◆ **Work to be completed**: Read the data and repeat it in full, exactly.

◆ **The input**:
%%

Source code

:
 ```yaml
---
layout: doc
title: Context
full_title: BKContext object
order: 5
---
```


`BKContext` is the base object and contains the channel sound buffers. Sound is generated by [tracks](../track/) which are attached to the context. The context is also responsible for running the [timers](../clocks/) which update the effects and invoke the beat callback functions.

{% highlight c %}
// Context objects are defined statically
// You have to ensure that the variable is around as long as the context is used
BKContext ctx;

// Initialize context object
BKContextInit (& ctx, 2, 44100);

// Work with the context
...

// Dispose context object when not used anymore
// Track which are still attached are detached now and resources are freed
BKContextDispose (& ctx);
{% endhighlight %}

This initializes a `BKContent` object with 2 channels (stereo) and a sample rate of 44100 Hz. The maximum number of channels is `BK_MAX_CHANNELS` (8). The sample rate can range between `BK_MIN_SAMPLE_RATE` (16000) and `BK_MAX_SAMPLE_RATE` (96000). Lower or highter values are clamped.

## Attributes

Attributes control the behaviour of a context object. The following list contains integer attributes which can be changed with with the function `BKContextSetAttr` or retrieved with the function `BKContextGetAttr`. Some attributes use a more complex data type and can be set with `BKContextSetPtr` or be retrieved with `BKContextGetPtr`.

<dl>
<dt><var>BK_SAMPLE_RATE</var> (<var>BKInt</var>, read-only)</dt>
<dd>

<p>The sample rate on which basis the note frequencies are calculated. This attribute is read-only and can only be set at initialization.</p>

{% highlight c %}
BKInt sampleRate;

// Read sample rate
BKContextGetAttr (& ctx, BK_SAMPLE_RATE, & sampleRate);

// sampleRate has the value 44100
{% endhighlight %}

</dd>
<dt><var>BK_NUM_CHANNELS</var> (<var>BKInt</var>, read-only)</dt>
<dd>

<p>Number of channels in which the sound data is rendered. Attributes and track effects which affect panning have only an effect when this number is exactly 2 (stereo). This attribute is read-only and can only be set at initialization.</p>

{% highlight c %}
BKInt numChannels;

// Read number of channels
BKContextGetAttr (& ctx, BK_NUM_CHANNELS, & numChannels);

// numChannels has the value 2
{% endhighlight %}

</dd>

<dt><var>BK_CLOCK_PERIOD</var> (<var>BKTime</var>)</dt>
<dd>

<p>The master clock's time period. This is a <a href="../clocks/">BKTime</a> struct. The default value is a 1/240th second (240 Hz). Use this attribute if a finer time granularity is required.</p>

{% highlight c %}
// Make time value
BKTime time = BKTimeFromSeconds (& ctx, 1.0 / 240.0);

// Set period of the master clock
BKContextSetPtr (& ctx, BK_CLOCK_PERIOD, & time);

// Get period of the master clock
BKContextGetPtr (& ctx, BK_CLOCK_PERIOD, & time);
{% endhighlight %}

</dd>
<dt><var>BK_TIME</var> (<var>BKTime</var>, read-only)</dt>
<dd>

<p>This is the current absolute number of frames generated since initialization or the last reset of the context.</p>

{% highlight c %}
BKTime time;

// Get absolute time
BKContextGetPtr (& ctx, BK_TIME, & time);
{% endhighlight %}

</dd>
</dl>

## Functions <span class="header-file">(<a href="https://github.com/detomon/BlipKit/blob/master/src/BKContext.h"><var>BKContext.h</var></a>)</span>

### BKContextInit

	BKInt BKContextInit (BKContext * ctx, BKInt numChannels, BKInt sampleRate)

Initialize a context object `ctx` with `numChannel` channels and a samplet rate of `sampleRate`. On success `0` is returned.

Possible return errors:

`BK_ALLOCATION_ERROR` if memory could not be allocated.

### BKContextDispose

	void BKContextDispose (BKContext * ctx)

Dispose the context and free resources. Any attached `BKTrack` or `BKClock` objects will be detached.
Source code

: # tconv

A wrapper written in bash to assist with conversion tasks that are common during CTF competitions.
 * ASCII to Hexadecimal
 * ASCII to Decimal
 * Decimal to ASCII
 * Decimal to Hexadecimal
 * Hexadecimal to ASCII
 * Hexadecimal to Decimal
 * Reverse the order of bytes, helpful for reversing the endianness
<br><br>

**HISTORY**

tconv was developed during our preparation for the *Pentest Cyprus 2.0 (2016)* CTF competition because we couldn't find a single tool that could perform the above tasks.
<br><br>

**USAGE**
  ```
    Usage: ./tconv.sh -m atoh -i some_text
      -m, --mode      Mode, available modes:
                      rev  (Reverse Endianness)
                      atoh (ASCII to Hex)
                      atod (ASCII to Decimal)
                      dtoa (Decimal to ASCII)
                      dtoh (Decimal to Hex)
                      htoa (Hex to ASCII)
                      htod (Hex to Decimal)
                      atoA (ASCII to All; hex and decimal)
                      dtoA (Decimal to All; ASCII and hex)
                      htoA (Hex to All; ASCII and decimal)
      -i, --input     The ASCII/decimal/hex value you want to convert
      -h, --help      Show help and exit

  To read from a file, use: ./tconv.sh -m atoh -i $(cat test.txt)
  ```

%%

◆ **Response area**:
Source code

:
 ```yaml
---
layout: doc
title: Context
full_title: BKContext object
order: 5
---
```


`BKContext` is the base object and contains the channel sound buffers. Sound is generated by [tracks](../track/) which are attached to the context. The context is also responsible for running the [timers](../clocks/) which update the effects and invoke the beat callback functions.

{% highlight c %}
// Context objects are defined statically
// You have to ensure that the variable is around as long as the context is used
BKContext ctx;

// Initialize context object
BKContextInit (& ctx, 2, 44100);

// Work with the context
...

// Dispose context object when not used anymore
// Track which are still attached are detached now and resources are freed
BKContextDispose (& ctx);
{% endhighlight %}

This initializes a `BKContent` object with 2 channels (stereo) and a sample rate of 44100 Hz. The maximum number of channels is `BK_MAX_CHANNELS` (8). The sample rate can range between `BK_MIN_SAMPLE_RATE` (16000) and `BK_MAX_SAMPLE_RATE` (96000). Lower or highter values are clamped.

## Attributes

Attributes control the behaviour of a context object. The following list contains integer attributes which can be changed with with the function `BKContextSetAttr` or retrieved with the function `BKContextGetAttr`. Some attributes use a more complex data type and can be set with `BKContextSetPtr` or be retrieved with `BKContextGetPtr`.

<dl>
<dt><var>BK_SAMPLE_RATE</var> (<var>BKInt</var>, read-only)</dt>
<dd>

<p>The sample rate on which basis the note frequencies are calculated. This attribute is read-only and can only be set at initialization.</p>

{% highlight c %}
BKInt sampleRate;

// Read sample rate
BKContextGetAttr (& ctx, BK_SAMPLE_RATE, & sampleRate);

// sampleRate has the value 44100
{% endhighlight %}

</dd>
<dt><var>BK_NUM_CHANNELS</var> (<var>BKInt</var>, read-only)</dt>
<dd>

<p>Number of channels in which the sound data is rendered. Attributes and track effects which affect panning have only an effect when this number is exactly 2 (stereo). This attribute is read-only and can only be set at initialization.</p>

{% highlight c %}
BKInt numChannels;

// Read number of channels
BKContextGetAttr (& ctx, BK_NUM_CHANNELS, & numChannels);

// numChannels has the value 2
{% endhighlight %}

</dd>

<dt><var>BK_CLOCK_PERIOD</var> (<var>BKTime</var>)</dt>
<dd>

<p>The master clock's time period. This is a <a href="../clocks/">BKTime</a> struct. The default value is a 1/240th second (240 Hz). Use this attribute if a finer time granularity is required.</p>

{% highlight c %}
// Make time value
BKTime time = BKTimeFromSeconds (& ctx, 1.0 / 240.0);

// Set period of the master clock
BKContextSetPtr (& ctx, BK_CLOCK_PERIOD, & time);

// Get period of the master clock
BKContextGetPtr (& ctx, BK_CLOCK_PERIOD, & time);
{% endhighlight %}

</dd>
<dt><var>BK_TIME</var> (<var>BKTime</var>, read-only)</dt>
<dd>

<p>This is the current absolute number of frames generated since initialization or the last reset of the context.</p>

{% highlight c %}
BKTime time;

// Get absolute time
BKContextGetPtr (& ctx, BK_TIME, & time);
{% endhighlight %}

</dd>
</dl>

## Functions <span class="header-file">(<a href="https://github.com/detomon/BlipKit/blob/master/src/BKContext.h"><var>BKContext.h</var></a>)</span>

### BKContextInit

	BKInt BKContextInit (BKContext * ctx, BKInt numChannels, BKInt sampleRate)

Initialize a context object `ctx` with `numChannel` channels and a samplet rate of `sampleRate`. On success `0` is returned.

Possible return errors:

`BK_ALLOCATION_ERROR` if memory could not be allocated.

### BKContextDispose

	void BKContextDispose (BKContext * ctx)

Dispose the context and free resources. Any attached `BKTrack` or `BKClock` objects will be detached.
Source code

: # tconv

A wrapper written in bash to assist with conversion tasks that are common during CTF competitions.
 * ASCII to Hexadecimal
 * ASCII to Decimal
 * Decimal to ASCII
 * Decimal to Hexadecimal
 * Hexadecimal to ASCII
 * Hexadecimal to Decimal
 * Reverse the order of bytes, helpful for reversing the endianness
<br><br>

**HISTORY**

tconv was developed during our preparation for the *Pentest Cyprus 2.0 (2016)* CTF competition because we couldn't find a single tool that could perform the above tasks.
<br><br>

**USAGE**
  ```
    Usage: ./tconv.sh -m atoh -i some_text
      -m, --mode      Mode, available modes:
                      rev  (Reverse Endianness)
                      atoh (ASCII to Hex)
                      atod (ASCII to Decimal)
                      dtoa (Decimal to ASCII)
                      dtoh (Decimal to Hex)
                      htoa (Hex to ASCII)
                      htod (Hex to Decimal)
                      atoA (ASCII to All; hex and decimal)
                      dtoA (Decimal to All; ASCII and hex)
                      htoA (Hex to All; ASCII and decimal)
      -i, --input     The ASCII/decimal/hex value you want to convert
      -h, --help      Show help and exit

  To read from a file, use: ./tconv.sh -m atoh -i $(cat test.txt)
  ```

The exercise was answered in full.